**WHAT YOU HAVE TO DO**
Please report each line of the data below that contains "will".

**EXERCISE MATERIAL**
****************************************

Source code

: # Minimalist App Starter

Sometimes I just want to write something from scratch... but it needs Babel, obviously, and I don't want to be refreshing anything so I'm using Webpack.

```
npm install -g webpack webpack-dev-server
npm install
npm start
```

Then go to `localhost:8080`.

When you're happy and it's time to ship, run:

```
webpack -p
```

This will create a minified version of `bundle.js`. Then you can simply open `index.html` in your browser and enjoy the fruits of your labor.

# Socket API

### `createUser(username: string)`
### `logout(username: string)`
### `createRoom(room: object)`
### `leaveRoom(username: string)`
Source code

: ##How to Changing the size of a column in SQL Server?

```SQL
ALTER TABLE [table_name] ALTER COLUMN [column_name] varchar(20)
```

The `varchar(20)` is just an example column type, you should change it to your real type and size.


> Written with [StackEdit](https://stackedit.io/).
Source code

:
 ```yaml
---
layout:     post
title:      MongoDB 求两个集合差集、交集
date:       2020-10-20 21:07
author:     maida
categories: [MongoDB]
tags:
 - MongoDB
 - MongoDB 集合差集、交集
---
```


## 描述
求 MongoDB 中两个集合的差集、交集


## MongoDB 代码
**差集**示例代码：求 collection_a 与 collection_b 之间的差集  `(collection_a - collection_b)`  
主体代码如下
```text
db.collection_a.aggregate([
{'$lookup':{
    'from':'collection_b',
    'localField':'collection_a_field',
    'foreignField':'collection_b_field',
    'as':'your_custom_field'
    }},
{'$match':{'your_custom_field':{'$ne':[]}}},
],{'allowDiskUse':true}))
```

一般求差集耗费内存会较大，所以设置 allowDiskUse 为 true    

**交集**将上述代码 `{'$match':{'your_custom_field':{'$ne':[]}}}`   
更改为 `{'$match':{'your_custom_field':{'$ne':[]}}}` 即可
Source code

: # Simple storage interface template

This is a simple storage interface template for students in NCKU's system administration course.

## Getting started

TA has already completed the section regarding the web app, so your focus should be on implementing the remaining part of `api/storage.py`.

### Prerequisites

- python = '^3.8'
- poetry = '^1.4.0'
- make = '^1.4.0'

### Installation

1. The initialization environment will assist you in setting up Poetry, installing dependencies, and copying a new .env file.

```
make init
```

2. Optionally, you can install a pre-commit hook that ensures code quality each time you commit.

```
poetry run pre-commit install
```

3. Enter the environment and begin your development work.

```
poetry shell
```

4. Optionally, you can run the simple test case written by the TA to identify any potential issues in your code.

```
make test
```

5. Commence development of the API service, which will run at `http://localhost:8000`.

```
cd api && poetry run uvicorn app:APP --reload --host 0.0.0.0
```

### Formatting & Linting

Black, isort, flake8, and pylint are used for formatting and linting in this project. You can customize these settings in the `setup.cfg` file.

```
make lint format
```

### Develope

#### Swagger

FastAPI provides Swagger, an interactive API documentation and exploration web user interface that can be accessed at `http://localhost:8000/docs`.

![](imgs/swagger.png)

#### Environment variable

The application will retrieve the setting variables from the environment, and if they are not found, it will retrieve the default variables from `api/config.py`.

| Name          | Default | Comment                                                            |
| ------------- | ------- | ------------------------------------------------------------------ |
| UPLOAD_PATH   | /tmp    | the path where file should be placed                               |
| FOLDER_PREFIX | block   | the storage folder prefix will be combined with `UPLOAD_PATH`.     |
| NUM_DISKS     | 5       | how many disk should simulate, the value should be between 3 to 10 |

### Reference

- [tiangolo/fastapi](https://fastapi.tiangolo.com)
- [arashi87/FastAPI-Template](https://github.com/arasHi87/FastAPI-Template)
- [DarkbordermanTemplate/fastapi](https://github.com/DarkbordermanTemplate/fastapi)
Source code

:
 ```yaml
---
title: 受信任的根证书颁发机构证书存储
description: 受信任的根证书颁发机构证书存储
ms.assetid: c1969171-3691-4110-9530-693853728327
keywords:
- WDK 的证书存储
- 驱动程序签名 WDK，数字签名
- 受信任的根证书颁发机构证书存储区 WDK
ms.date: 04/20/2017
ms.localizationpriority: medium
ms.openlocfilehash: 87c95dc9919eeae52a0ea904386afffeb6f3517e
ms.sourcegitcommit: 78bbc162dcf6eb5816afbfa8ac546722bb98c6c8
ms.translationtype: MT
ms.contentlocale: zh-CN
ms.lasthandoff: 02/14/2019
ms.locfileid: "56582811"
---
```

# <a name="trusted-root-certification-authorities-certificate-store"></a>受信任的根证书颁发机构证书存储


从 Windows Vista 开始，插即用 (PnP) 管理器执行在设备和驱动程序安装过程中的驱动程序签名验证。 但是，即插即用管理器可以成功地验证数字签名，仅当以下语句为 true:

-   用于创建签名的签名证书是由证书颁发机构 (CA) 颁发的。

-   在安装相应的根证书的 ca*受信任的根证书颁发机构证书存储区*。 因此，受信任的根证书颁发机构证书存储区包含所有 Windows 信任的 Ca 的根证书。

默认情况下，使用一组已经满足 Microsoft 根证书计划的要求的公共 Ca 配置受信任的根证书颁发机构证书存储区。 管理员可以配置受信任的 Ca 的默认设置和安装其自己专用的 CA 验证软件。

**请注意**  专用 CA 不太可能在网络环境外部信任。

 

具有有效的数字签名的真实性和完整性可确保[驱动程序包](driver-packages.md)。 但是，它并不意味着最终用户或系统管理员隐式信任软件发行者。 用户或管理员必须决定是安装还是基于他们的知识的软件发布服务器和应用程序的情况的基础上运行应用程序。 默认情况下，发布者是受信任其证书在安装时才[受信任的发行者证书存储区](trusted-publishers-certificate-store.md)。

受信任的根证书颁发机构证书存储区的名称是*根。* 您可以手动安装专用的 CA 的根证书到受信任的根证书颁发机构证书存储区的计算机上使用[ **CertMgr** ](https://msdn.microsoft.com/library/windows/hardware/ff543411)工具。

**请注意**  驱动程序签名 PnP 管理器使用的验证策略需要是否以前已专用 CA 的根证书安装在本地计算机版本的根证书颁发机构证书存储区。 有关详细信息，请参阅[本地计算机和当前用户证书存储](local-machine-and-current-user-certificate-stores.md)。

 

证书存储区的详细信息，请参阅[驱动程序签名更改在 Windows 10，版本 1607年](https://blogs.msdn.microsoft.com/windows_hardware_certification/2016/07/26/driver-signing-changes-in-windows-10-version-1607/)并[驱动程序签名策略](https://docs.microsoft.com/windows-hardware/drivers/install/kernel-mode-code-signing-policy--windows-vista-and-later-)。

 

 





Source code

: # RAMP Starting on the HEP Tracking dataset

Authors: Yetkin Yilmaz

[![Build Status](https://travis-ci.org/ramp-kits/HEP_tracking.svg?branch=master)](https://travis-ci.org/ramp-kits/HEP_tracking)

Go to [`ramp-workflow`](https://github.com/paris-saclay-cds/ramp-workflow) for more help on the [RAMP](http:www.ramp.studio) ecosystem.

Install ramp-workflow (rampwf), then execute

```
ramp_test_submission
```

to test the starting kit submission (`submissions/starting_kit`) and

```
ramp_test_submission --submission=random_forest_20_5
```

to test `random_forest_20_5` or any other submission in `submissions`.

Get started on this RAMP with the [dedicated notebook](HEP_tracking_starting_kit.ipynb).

****************************************

**RESPONSE TO THIS EXERCISE**
This will create a minified version of `bundle.js`. Then you can simply open `index.html` in your browser and enjoy the fruits of your labor.
1. The initialization environment will assist you in setting up Poetry, installing dependencies, and copying a new .env file.
5. Commence development of the API service, which will run at `http://localhost:8000`.
The application will retrieve the setting variables from the environment, and if they are not found, it will retrieve the default variables from `api/config.py`.
| FOLDER_PREFIX | block   | the storage folder prefix will be combined with `UPLOAD_PATH`.     |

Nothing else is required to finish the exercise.